# Algorithm to generate non-repeating random numbers of O(1) memory?

Is it possible to create $O(1)$ memory consuming algorithm, which is generating non-repeating pseudo random numbers?

I can remember numbers in the hash set and it will be $O(1)$ time, but the set will grow as numbers generated as $O(N)$. Is it possible to do $O(1)$?

UPDATE

Narrowing the question: we have parameter $N$. We need to generate all numbers from 1 to $N$ without repetition in (pseudo) random order.

UPDATE 2

May be there are reversible hash functions? I would compute just $H(i)$ then.

• When you say "pseudorandom", what exactly do you need? Just good enough for a statistical simulation? Do you need cryptographic-strength pseudorandomness? Something else?
– D.W.
Mar 11, 2018 at 17:27
• Please don't use "UPDATE:". Instead, edit the question to read well for someone who encounters it for the first time. Can you revise your question accordingly? See cs.meta.stackexchange.com/q/657/755. You don't need to mark what has changed; the site has revision history built in for that.
– D.W.
Mar 11, 2018 at 17:28
• – D.W.
Mar 11, 2018 at 17:31
• Just output the numbers $1, 2, 3, \dots, N$ in that order. That's not random enough for you? Then you need to state what your requirements are! Mar 11, 2018 at 19:12
• Why do you think that when there are two of us saying that you need to give more information? (cc @D.W.) Mar 11, 2018 at 21:35

First, you should precisely define what you mean by random. One way to interpret you question is as follows. Given some fixed number $N$, you wish to sample elements from the uniform distribution over the set $\{1,...,N\}$. Let us denote by $S$ the set of samples seen so far, then we want to support a $Gen$ command, which upon calling returns a uniformly chosen element from $\{1,...,N\}\setminus S$. $Gen$ has access to additional memory $q\in\{0,1\}^*$ (the state), which can be altered upon invocation.

It can be easily shown that you cannot achieve the above goal while keeping $q$'s length bounded by some constant. Suppose $|q|\le c$ for some $c\in\mathbb{N}$, and choose $N$ such that $N > 2^c$. Consider the random variable $x_1,...,x_N$ obtained by invoking $Gen$ $N$ times. The difference in the distributions of $x_i,x_j$ depends solely on $q_i,q_j$ (the state during the sampling). Since there are less than $N$ possible states (values of $q$), there exists $i\neq j$ such that $x_i,x_j$ are drawn from the same distribution, contradiction.

• How this works for repeating (usual) numbers?
– Dims
Mar 11, 2018 at 15:45
• I don't understand the question.

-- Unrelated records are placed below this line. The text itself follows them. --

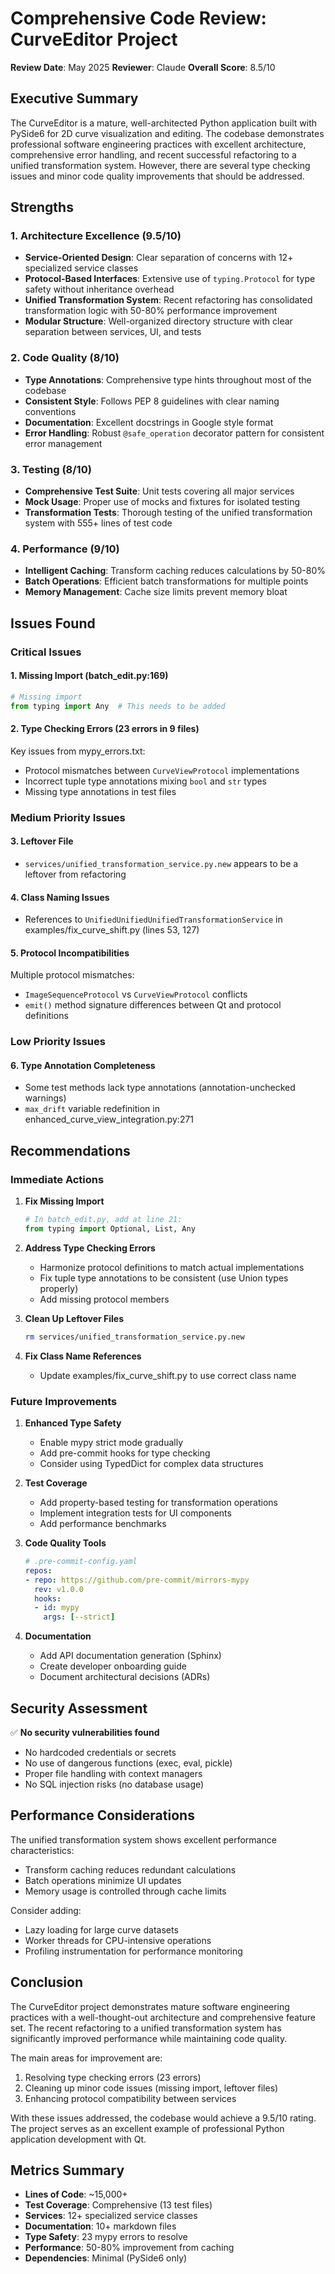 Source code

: # Comprehensive Code Review: CurveEditor Project

**Review Date**: May 2025
**Reviewer**: Claude
**Overall Score**: 8.5/10

## Executive Summary

The CurveEditor is a mature, well-architected Python application built with PySide6 for 2D curve visualization and editing. The codebase demonstrates professional software engineering practices with excellent architecture, comprehensive error handling, and recent successful refactoring to a unified transformation system. However, there are several type checking issues and minor code quality improvements that should be addressed.

## Strengths

### 1. **Architecture Excellence (9.5/10)**
- **Service-Oriented Design**: Clear separation of concerns with 12+ specialized service classes
- **Protocol-Based Interfaces**: Extensive use of `typing.Protocol` for type safety without inheritance overhead
- **Unified Transformation System**: Recent refactoring has consolidated transformation logic with 50-80% performance improvement
- **Modular Structure**: Well-organized directory structure with clear separation between services, UI, and tests

### 2. **Code Quality (8/10)**
- **Type Annotations**: Comprehensive type hints throughout most of the codebase
- **Consistent Style**: Follows PEP 8 guidelines with clear naming conventions
- **Documentation**: Excellent docstrings in Google style format
- **Error Handling**: Robust `@safe_operation` decorator pattern for consistent error management

### 3. **Testing (8/10)**
- **Comprehensive Test Suite**: Unit tests covering all major services
- **Mock Usage**: Proper use of mocks and fixtures for isolated testing
- **Transformation Tests**: Thorough testing of the unified transformation system with 555+ lines of test code

### 4. **Performance (9/10)**
- **Intelligent Caching**: Transform caching reduces calculations by 50-80%
- **Batch Operations**: Efficient batch transformations for multiple points
- **Memory Management**: Cache size limits prevent memory bloat

## Issues Found

### Critical Issues

#### 1. **Missing Import (batch_edit.py:169)**
```python
# Missing import
from typing import Any  # This needs to be added
```

#### 2. **Type Checking Errors (23 errors in 9 files)**
Key issues from mypy_errors.txt:
- Protocol mismatches between `CurveViewProtocol` implementations
- Incorrect tuple type annotations mixing `bool` and `str` types
- Missing type annotations in test files

### Medium Priority Issues

#### 3. **Leftover File**
- `services/unified_transformation_service.py.new` appears to be a leftover from refactoring

#### 4. **Class Naming Issues**
- References to `UnifiedUnifiedUnifiedTransformationService` in examples/fix_curve_shift.py (lines 53, 127)

#### 5. **Protocol Incompatibilities**
Multiple protocol mismatches:
- `ImageSequenceProtocol` vs `CurveViewProtocol` conflicts
- `emit()` method signature differences between Qt and protocol definitions

### Low Priority Issues

#### 6. **Type Annotation Completeness**
- Some test methods lack type annotations (annotation-unchecked warnings)
- `max_drift` variable redefinition in enhanced_curve_view_integration.py:271

## Recommendations

### Immediate Actions

1. **Fix Missing Import**
   ```python
   # In batch_edit.py, add at line 21:
   from typing import Optional, List, Any
   ```

2. **Address Type Checking Errors**
   - Harmonize protocol definitions to match actual implementations
   - Fix tuple type annotations to be consistent (use Union types properly)
   - Add missing protocol members

3. **Clean Up Leftover Files**
   ```bash
   rm services/unified_transformation_service.py.new
   ```

4. **Fix Class Name References**
   - Update examples/fix_curve_shift.py to use correct class name

### Future Improvements

1. **Enhanced Type Safety**
   - Enable mypy strict mode gradually
   - Add pre-commit hooks for type checking
   - Consider using TypedDict for complex data structures

2. **Test Coverage**
   - Add property-based testing for transformation operations
   - Implement integration tests for UI components
   - Add performance benchmarks

3. **Code Quality Tools**
   ```yaml
   # .pre-commit-config.yaml
   repos:
   - repo: https://github.com/pre-commit/mirrors-mypy
     rev: v1.0.0
     hooks:
     - id: mypy
       args: [--strict]
   ```

4. **Documentation**
   - Add API documentation generation (Sphinx)
   - Create developer onboarding guide
   - Document architectural decisions (ADRs)

## Security Assessment

✅ **No security vulnerabilities found**
- No hardcoded credentials or secrets
- No use of dangerous functions (exec, eval, pickle)
- Proper file handling with context managers
- No SQL injection risks (no database usage)

## Performance Considerations

The unified transformation system shows excellent performance characteristics:
- Transform caching reduces redundant calculations
- Batch operations minimize UI updates
- Memory usage is controlled through cache limits

Consider adding:
- Lazy loading for large curve datasets
- Worker threads for CPU-intensive operations
- Profiling instrumentation for performance monitoring

## Conclusion

The CurveEditor project demonstrates mature software engineering practices with a well-thought-out architecture and comprehensive feature set. The recent refactoring to a unified transformation system has significantly improved performance while maintaining code quality.

The main areas for improvement are:
1. Resolving type checking errors (23 errors)
2. Cleaning up minor code issues (missing import, leftover files)
3. Enhancing protocol compatibility between services

With these issues addressed, the codebase would achieve a 9.5/10 rating. The project serves as an excellent example of professional Python application development with Qt.

## Metrics Summary

- **Lines of Code**: ~15,000+
- **Test Coverage**: Comprehensive (13 test files)
- **Services**: 12+ specialized service classes
- **Documentation**: 10+ markdown files
- **Type Safety**: 23 mypy errors to resolve
- **Performance**: 50-80% improvement from caching
- **Dependencies**: Minimal (PySide6 only)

What are usual numbers, and where did I use unusual numbers? Mar 11, 2018 at 15:47
• "Usual numbers" are pseudorandom numbers available in all (most) modern computer languages.
– Dims
Mar 11, 2018 at 15:56
• I'm sorry, but I have no idea what you're talking about or how it relates to the question/answer. Pseudorandomness has a precise meaning in computer science, so I wouldn't use it unless you have a precise notion in mind. If my modeling in the first paragraph indeed reflects what you were trying to achieve, then the second paragraph proves that this is not possible (no hash or other magic tricks would help). Mar 11, 2018 at 16:27
• I don't require $2^c<N$, just $c << N$. Let it be $2^c=10 N$
– Dims
Mar 11, 2018 at 21:30

Take any bijective memoryless function $f$ that scrambles the bits and use the sequence $f(i)$ for $i\in[0,N)$.

For instance, Gray codes.

• Nice construction. That achieves the non-repeating part of the goal, but unfortunately not the "pseudorandom" part (at least, using Gray codes doesn't).
– D.W.
Mar 11, 2018 at 17:26

Many pseudo-random number generating algorithms naturally produce a very long sequence of unique numbers, and the repeat the sequence. Of course if you have a sequence length of $2^{128}$ then the sequence is not repeating.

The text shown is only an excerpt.